(Dataset entries)
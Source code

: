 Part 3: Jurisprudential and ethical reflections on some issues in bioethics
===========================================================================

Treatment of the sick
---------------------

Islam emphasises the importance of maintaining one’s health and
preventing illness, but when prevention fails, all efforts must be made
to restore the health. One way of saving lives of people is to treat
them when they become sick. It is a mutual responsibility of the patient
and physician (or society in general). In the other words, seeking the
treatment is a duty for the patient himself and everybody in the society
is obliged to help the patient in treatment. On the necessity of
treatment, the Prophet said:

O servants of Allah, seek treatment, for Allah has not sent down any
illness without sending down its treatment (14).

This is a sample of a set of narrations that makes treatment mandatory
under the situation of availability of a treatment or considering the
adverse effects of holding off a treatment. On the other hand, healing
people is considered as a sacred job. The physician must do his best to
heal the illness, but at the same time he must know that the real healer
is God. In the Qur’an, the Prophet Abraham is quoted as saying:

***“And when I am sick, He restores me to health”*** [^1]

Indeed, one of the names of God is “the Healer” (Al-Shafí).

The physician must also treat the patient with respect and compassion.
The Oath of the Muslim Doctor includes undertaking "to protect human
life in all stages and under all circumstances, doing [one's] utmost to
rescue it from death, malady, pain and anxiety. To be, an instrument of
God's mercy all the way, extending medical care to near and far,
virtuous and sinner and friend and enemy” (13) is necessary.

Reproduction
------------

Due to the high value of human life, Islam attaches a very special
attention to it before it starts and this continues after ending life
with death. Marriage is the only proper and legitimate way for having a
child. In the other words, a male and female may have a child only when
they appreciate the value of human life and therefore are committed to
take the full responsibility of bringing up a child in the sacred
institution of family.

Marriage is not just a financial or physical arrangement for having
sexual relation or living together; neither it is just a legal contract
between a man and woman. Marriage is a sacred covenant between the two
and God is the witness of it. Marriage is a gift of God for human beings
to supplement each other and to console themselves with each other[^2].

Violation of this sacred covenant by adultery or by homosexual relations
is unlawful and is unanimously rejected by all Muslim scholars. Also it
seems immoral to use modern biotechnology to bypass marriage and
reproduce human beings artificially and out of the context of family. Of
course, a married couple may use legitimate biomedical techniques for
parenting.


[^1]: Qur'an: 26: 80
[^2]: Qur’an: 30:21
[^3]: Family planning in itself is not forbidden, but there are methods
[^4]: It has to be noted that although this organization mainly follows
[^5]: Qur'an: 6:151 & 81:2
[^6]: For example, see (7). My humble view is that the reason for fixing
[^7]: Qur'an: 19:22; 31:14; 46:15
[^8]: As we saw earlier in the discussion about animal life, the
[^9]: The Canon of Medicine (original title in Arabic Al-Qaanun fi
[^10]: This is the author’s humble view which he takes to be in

# DIRECTIONS FOR THIS TASK
Go line by line through the records above and copy each one containing "people".

# ANSWER BOX
to restore the health. One way of saving lives of people is to treat
people is considered as a sacred job. The physician must do his best to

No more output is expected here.